**Assignment:** Your reply should be made up of every line in the records below that holds the string "Figma".

*** Begin section ***

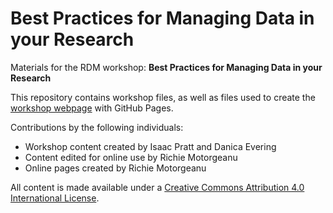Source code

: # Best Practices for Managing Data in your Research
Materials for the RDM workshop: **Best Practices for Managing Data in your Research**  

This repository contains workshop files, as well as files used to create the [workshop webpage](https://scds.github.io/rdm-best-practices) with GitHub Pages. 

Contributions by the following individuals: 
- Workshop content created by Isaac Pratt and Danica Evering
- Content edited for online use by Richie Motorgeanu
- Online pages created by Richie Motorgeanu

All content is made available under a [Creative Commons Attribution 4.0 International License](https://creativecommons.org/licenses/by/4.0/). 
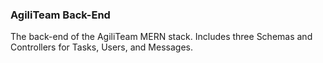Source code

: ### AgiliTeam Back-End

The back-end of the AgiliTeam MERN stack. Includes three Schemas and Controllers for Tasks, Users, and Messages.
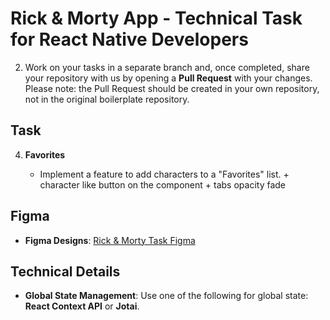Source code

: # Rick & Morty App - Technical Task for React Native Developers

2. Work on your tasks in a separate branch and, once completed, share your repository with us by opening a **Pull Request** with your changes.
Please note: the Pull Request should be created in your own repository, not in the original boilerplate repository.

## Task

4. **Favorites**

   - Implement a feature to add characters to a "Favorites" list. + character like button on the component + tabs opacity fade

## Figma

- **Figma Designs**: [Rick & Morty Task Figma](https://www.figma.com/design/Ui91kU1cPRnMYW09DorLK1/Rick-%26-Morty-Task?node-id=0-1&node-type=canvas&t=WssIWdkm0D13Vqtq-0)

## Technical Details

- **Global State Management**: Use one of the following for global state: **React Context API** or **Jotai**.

*** End section ***

**Answer box:**
## Figma
- **Figma Designs**: [Rick & Morty Task Figma](https://www.figma.com/design/Ui91kU1cPRnMYW09DorLK1/Rick-%26-Morty-Task?node-id=0-1&node-type=canvas&t=WssIWdkm0D13Vqtq-0)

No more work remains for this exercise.